Remetemo-nos a Löwy (2005) quando refere-se à Walter Benjamin ao tratarmos destas questões porque consideramos que se reafirmam como processo de permanente exclusão e desigualdade social ao longo da história. Para o autor, faz-se necessário “escovar a história a contrapelo” para que possamos enxergar, de fato, a verdadeira história. A escola, em seu processo histórico de institucionalização dos bens culturais da sociedade, organiza-se a partir de um currículo que contribui com a desigualdade e exclusão social quando sustenta a visão dos vencedores e reforça o não lugar no mundo que os vencidos ocupam. “Escovar a história a contrapelo”, expressão utilizada por Walter Benjamin, é justamente fazer o movimento contrário ao de transmissão da cultura dominante sem questioná-la.
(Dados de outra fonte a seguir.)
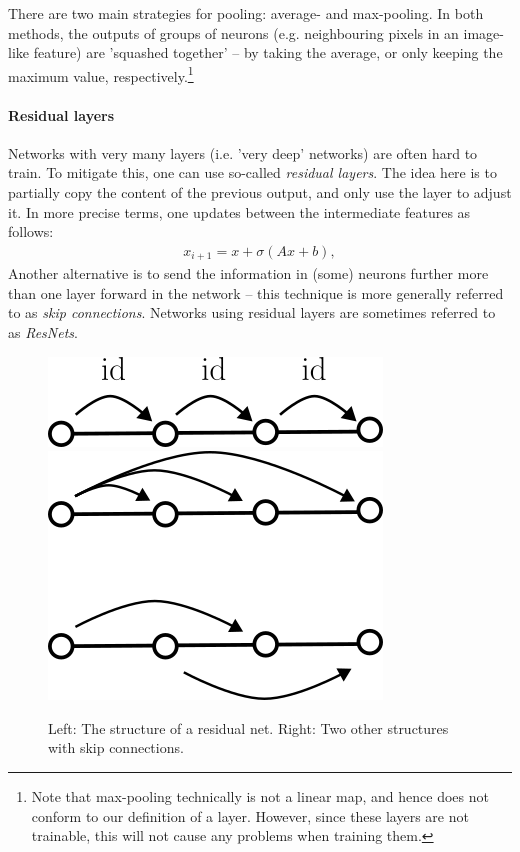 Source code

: \documentclass{article}
\begin{document}
There are two main strategies for pooling: average- and max-pooling. In both methods, the outputs of groups of neurons (e.g. neighbouring pixels in an image-like feature) are 'squashed together' -- by taking the average, or only keeping the maximum value, respectively.\footnote{Note that max-pooling technically is not a linear map, and hence does not conform to our definition of a layer. However, since these layers are not trainable, this will not cause any problems when training them.} 



\paragraph{Residual layers} Networks with very many layers (i.e. 'very deep' networks) are often hard to train. To mitigate this, one can use so-called \emph{residual layers}. The idea here is to partially copy the content of the previous output, and only use the layer to adjust it. In more precise terms, one updates between the intermediate features as follows:
\begin{align*}
    x_{i+1} =  x + \sigma(Ax + b),
\end{align*}
Another alternative is to send the information in (some) neurons further more than one layer forward in the network -- this technique is more generally referred to as \emph{skip connections}. Networks using residual layers are sometimes referred to as \emph{ResNets}. \newline 

\begin{figure}
    \centering
    \includegraphics[width=0.45\linewidth]{graphics/resnet.png}\includegraphics[width=0.45\linewidth]{graphics/skip_connections.png}
    \caption{Left: The structure of a residual net. Right: Two other structures with skip connections.}
    \label{fig:skip_con}
\end{figure}
\end{document}
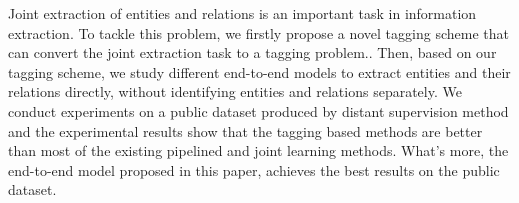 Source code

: Joint extraction of entities and relations is an important task in information extraction. To tackle this problem, we firstly propose a novel tagging scheme that can convert the joint extraction task to a tagging problem.. Then, based on our tagging scheme, we study different end-to-end models to extract entities and their relations directly, without identifying entities and relations separately. We conduct experiments on a public dataset produced by distant supervision method and the experimental results show that the tagging based methods are better than most of the existing pipelined and joint learning methods. What's more, the end-to-end model proposed in this paper, achieves the best results on the public dataset.
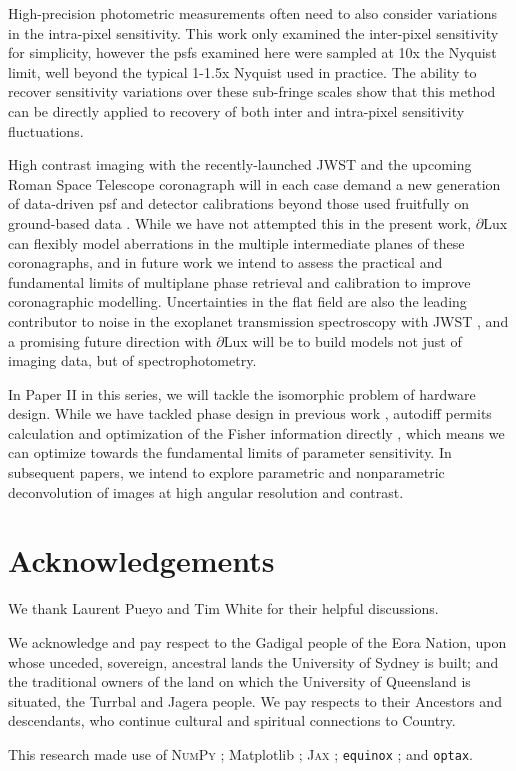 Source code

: \documentclass[]{spieman}
\newcommand\dlux{$\partial$Lux\xspace}
\newcommand\optax{\texttt{optax}\xspace}
\begin{document}
High-precision photometric measurements often need to also consider variations in the intra-pixel sensitivity. This work only examined the inter-pixel sensitivity for simplicity, however the \ac{psf}s examined here were sampled at 10x the Nyquist limit, well beyond the typical 1-1.5x Nyquist used in practice. The ability to recover sensitivity variations over these sub-fringe scales show that this method can be directly applied to recovery of both inter and intra-pixel sensitivity fluctuations. 


High contrast imaging with the recently-launched JWST \cite{Gardner2006} and the upcoming Roman Space Telescope coronagraph \cite{Zellem2022} will in each case demand a new generation of data-driven \ac{psf} and detector calibrations beyond those used fruitfully on ground-based data \cite{Cantalloube2021}. While we have not attempted this in the present work, \dlux can flexibly model aberrations in the multiple intermediate planes of these coronagraphs, and in future work we intend to assess the practical and fundamental limits of multiplane phase retrieval and calibration to improve coronagraphic modelling.
Uncertainties in the flat field are also the leading contributor to noise in the exoplanet transmission spectroscopy with JWST \cite{Rustamkulov2022}, and a promising future direction with \dlux will be to build models not just of imaging data, but of spectrophotometry.

In Paper II in this series, we will tackle the isomorphic problem of hardware design. While we have tackled phase design in previous work \cite{phase_ret_and_design}, autodiff permits calculation and optimization of the Fisher information directly \cite{Coe2009}, which means we can optimize towards the fundamental limits of parameter sensitivity. In subsequent papers, we intend to explore parametric and nonparametric deconvolution of images at high angular resolution and contrast.


\section{Acknowledgements}

We thank Laurent Pueyo and Tim White for their helpful discussions.

We acknowledge and pay respect to the Gadigal people of the Eora Nation, upon whose unceded, sovereign, ancestral lands the University of Sydney is built; and the traditional owners of the land on which the University of Queensland is situated, the Turrbal and Jagera people. We pay respects to their Ancestors and descendants, who continue cultural and spiritual connections to Country. 

This research made use of \textsc{NumPy} \cite{numpy}; Matplotlib \cite{matplotlib}; \textsc{Jax} \cite{jax}; \texttt{equinox} \cite{kidger2021equinox}; and \optax \cite{optax2020github}.


\end{document}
É opor-se ao comodismo da linearidade, da ideia evolucionista de cultura e história considerando outras verdades que se escondem quando se destaca somente a percepção de um ponto. Um documento seletivo de cultura, como é o currículo, indica escolhas e, portanto, carrega uma percepção de cultura que se identifica com uma opção político-ideológica.

Os traços de uma escola que se institui a partir da lógica do capital reforça a prática de ocultamento destes excluídos. Na realidade, estes passam a nem ser mais excluídos porque são inexistentes. O que não existe não merece nem mesmo a condição de excluído. “[...] as desigualdades escolares reproduzem e reforçam as desigualdades sociais. O que está aqui em causa, de forma explícita, é a assunção do princípio de promoção da desigualdade como programa de política educativa.” (Sarmento, 2015, p. 74).

Identificamos a importância do exercício da práxis docente a fim de garantir a melodia educativa. Assim, propomo-nos a observar de que maneira a música pode ser tocada, a quem compete manejar o instrumento e, como a melodia se reinventa a partir dos sujeitos que a recompõem. Para tal, iniciamos nossa canção a partir da busca do movimento vivo e investigativo que é a práxis.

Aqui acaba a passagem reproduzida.